Onward!  Next up the 260km Tour of Flanders...

 

week of 3/29, redux

Wednesday,  03/31/10  09:21 PM

A quick filter pass on my interstitial "week back" between Washington and Europe...

Yay, finally: European Collider Begins Its Subatomic Exploration.  "After 16 years and $10 billion - and a long morning of electrical groaning and sweating - there was joy in the meadows and tunnels of the Swiss-French countryside Tuesday: the world’s biggest physics machine, the Large Hadron Collider, finally began to make subatomic particles collide.

Question of the year: When will IPO fans stop wearing bags over their heads

Probably related to the lack of a strong IPO market: Half of commercial real estate mortgages to be under water by year's end.  Yikes.  That will be our next crisis. 

Steven Fry interviews Steve Jobs in Time: Inside Steve's Pad

"I think the experience of using an iPad is going to be profound for many people," Jobs says. "I really do. Genuinely profound."  That rings a bell.  "I've heard it said that this is the device for you," I reply.  "The one that will change everything."  "When people see how immersive the experience is," Jobs says, "how directly you engage with it ... the only word is magical."

On the cusp of the iPad's release, Dale Dougherty suggests the iPad needs its Hypercard.  "What's missing today is HyperCard, or an equivalent tool that can be used to create a new wave of applications for the iPad. And if Apple isn't thinking about it, you'd expect that Adobe would be..."  Huh, interesting point.  New platforms often take off when there's a new tool that makes authorizing applications easier.  VB enabled the PC, and as Dale points out Hypercard enabled the Mac. 

Eric Sink thinks This is a major wave of change.  "Computers, by and large, are still designed for geeks.  This is why we all buy T-shirts that say 'No, I will not fix your computer'.  The genius of the iPad is that it cannot get things like viruses.  It is a closed platform.  You can't put apps on it.  You can't write and distribute software for it without Apple's permission.  This is why geeks hate it and normal people will love it.

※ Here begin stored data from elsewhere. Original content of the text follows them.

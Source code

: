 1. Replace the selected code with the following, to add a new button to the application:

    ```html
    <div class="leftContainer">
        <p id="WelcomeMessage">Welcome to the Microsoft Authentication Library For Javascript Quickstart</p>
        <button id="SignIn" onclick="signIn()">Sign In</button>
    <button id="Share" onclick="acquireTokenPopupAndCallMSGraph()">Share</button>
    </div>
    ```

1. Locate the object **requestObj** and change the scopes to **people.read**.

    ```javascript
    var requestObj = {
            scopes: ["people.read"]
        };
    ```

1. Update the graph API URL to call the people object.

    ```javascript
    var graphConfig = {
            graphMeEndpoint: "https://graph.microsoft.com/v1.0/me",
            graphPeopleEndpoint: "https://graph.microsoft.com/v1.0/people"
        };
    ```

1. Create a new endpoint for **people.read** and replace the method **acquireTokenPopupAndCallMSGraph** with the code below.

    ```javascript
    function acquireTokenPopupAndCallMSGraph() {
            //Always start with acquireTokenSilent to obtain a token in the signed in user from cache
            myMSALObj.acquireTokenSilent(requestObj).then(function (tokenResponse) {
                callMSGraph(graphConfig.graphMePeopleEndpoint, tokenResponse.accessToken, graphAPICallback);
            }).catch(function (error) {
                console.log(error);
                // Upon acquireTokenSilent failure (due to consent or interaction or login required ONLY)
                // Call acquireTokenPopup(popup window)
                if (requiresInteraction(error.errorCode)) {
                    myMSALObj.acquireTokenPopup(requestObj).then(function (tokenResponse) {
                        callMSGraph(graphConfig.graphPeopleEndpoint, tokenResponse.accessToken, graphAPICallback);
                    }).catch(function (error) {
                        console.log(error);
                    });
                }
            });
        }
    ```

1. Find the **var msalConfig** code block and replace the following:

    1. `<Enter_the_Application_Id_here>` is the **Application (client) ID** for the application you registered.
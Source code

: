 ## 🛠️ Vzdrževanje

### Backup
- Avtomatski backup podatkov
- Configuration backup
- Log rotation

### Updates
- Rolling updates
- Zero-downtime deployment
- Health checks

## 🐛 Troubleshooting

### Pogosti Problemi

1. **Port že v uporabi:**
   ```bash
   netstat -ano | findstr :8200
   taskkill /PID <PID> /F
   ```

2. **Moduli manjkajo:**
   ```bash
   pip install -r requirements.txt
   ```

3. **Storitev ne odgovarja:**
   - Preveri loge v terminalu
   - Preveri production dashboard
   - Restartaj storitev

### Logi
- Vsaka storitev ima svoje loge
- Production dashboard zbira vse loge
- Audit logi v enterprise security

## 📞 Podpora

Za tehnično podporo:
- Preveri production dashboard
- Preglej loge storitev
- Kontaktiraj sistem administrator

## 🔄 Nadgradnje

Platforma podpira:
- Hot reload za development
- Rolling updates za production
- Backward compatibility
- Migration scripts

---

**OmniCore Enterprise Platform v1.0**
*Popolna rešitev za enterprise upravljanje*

Outrageously complicated Rube Goldberg machines compete for best of the year.  With videos...  I love it! 

An interesting idea: Want me to read your email?  Pay me...  Certainly an interesting way to route around spam.  Would you pay me to send me email?  Ah, I didn't think so.  Aye, there's the rub. 

Brad Feld notes how Facebook notifications that you've been tagged in a picture get a 100% click-through rate.  Absolutely correct. 

Also from Brad: email is still the best login.  Yes it is.  We realized that back in the day at PayPal, and it is just as true today as it was then. 

CNet: Sneak Peak: Pixar's 'Toy Story 3' a very big winner.  "Let me just say it now: 'Toy Story 3' is fantastic. I saw an advanced screening Thursday night, and going back over the notes I took in the dark theater at Pixar's headquarters here, I find this that I wrote about a third of the way into the film: 'I already know it's a BIG hit.'"  Cool.  Toy Story 2 was one of my favorite movies, period.  Can't wait!